(Extracted records)
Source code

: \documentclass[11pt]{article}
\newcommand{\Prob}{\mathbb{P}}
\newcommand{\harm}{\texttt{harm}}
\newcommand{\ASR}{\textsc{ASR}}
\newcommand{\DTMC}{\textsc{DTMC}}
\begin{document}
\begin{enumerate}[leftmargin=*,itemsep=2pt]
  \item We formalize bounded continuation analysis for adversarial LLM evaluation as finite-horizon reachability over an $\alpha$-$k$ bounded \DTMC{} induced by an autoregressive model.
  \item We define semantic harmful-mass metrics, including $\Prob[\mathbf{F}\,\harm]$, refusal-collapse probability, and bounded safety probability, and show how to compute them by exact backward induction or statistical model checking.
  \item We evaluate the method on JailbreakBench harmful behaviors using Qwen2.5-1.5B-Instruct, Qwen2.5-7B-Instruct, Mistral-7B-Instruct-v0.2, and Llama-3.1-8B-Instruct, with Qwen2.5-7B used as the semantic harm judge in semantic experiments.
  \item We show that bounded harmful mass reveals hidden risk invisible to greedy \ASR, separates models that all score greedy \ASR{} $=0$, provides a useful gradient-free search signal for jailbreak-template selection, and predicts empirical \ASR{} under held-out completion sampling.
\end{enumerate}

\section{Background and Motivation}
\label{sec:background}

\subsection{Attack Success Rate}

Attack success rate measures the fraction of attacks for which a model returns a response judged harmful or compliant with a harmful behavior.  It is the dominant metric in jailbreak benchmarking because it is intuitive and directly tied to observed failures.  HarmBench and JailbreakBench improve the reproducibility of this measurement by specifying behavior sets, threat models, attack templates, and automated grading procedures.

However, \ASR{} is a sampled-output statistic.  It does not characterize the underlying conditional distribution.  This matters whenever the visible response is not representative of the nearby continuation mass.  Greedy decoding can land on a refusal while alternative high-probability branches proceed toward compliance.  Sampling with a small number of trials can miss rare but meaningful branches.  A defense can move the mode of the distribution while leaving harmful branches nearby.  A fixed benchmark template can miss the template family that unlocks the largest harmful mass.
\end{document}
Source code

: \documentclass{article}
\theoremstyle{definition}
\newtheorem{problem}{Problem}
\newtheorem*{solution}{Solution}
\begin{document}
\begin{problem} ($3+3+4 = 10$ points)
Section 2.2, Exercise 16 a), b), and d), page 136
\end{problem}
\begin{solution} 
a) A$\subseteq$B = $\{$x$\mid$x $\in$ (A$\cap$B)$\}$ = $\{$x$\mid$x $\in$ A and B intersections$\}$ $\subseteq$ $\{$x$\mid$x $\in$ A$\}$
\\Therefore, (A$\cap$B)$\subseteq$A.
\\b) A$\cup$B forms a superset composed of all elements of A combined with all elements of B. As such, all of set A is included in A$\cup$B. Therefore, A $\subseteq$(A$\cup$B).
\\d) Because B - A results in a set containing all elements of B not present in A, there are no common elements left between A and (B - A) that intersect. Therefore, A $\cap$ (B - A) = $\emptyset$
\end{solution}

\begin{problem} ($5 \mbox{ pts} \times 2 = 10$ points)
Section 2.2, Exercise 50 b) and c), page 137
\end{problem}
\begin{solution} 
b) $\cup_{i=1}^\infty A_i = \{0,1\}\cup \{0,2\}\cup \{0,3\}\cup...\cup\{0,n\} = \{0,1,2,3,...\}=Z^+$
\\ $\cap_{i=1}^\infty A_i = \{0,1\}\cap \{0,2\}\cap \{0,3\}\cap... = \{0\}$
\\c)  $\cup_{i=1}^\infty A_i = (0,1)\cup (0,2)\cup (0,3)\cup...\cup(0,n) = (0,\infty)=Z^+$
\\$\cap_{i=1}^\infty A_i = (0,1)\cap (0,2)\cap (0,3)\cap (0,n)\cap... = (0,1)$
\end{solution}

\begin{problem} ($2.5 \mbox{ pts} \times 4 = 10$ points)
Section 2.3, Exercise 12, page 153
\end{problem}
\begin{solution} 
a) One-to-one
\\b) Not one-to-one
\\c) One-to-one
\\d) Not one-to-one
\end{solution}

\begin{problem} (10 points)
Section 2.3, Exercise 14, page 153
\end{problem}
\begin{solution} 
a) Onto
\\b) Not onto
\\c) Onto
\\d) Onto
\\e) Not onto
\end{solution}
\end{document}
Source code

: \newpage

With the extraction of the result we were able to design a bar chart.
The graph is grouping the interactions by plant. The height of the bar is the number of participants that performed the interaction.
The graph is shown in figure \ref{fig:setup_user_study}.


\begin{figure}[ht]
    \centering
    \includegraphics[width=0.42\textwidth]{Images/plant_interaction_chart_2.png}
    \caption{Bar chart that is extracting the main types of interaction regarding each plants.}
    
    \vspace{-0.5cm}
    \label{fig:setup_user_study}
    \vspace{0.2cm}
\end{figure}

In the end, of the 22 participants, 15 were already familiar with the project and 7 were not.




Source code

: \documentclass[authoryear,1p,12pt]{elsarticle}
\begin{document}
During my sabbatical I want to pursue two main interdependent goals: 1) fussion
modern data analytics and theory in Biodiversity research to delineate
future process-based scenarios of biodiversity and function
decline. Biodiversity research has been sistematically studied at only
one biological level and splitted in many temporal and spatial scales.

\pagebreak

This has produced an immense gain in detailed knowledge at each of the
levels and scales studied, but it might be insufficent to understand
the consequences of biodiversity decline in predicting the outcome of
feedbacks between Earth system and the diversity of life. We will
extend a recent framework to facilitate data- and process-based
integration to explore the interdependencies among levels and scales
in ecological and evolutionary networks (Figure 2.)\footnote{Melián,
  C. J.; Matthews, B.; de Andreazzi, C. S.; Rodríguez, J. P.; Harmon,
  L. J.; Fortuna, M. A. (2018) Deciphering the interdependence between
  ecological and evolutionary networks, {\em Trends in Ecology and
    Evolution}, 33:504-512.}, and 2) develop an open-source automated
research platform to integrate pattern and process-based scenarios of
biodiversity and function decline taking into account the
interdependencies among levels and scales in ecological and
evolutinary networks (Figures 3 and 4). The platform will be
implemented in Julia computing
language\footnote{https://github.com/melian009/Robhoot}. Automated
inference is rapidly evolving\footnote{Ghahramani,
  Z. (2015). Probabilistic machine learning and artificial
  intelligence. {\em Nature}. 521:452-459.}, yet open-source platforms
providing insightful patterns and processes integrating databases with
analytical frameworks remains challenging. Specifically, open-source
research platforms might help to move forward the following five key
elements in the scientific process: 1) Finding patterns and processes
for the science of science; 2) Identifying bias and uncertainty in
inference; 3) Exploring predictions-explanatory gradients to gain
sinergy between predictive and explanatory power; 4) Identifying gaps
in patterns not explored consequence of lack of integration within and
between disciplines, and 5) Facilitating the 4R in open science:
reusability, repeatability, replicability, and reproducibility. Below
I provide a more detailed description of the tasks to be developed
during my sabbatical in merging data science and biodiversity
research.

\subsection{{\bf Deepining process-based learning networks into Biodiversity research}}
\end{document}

▶ _EXERCISE_: Transcribe only what runs from the line with "evolutinary networks (Figures" to the last line above, keeping every line exactly as written.

▶ _ANSWER BELOW_:
evolutinary networks (Figures 3 and 4). The platform will be
implemented in Julia computing
language\footnote{https://github.com/melian009/Robhoot}. Automated
inference is rapidly evolving\footnote{Ghahramani,
  Z. (2015). Probabilistic machine learning and artificial
  intelligence. {\em Nature}. 521:452-459.}, yet open-source platforms
providing insightful patterns and processes integrating databases with
analytical frameworks remains challenging. Specifically, open-source
research platforms might help to move forward the following five key
elements in the scientific process: 1) Finding patterns and processes
for the science of science; 2) Identifying bias and uncertainty in
inference; 3) Exploring predictions-explanatory gradients to gain
sinergy between predictive and explanatory power; 4) Identifying gaps
in patterns not explored consequence of lack of integration within and
between disciplines, and 5) Facilitating the 4R in open science:
reusability, repeatability, replicability, and reproducibility. Below
I provide a more detailed description of the tasks to be developed
during my sabbatical in merging data science and biodiversity
research.

\subsection{{\bf Deepining process-based learning networks into Biodiversity research}}
\end{document}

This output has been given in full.